→ **Problem details**
Please state how many lines of the material contain "Provider", giving nothing but the number.

→ **Data for this task**
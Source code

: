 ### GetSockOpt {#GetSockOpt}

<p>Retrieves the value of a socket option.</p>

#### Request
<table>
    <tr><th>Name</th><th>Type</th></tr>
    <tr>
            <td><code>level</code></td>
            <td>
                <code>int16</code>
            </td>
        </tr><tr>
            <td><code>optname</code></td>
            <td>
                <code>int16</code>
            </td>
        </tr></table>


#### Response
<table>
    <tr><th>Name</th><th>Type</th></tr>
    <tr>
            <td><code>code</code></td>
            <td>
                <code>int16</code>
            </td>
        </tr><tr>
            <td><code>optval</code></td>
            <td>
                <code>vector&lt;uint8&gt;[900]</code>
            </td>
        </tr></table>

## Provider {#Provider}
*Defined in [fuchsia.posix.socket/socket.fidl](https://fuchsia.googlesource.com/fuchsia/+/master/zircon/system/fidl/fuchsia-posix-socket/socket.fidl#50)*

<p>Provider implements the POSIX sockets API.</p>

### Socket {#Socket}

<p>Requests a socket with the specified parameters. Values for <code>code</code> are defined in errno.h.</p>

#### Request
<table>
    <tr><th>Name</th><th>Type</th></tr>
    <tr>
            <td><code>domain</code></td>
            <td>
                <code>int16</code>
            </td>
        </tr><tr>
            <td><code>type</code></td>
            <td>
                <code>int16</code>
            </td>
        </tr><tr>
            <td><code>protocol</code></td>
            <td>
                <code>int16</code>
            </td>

→ **Response below**
2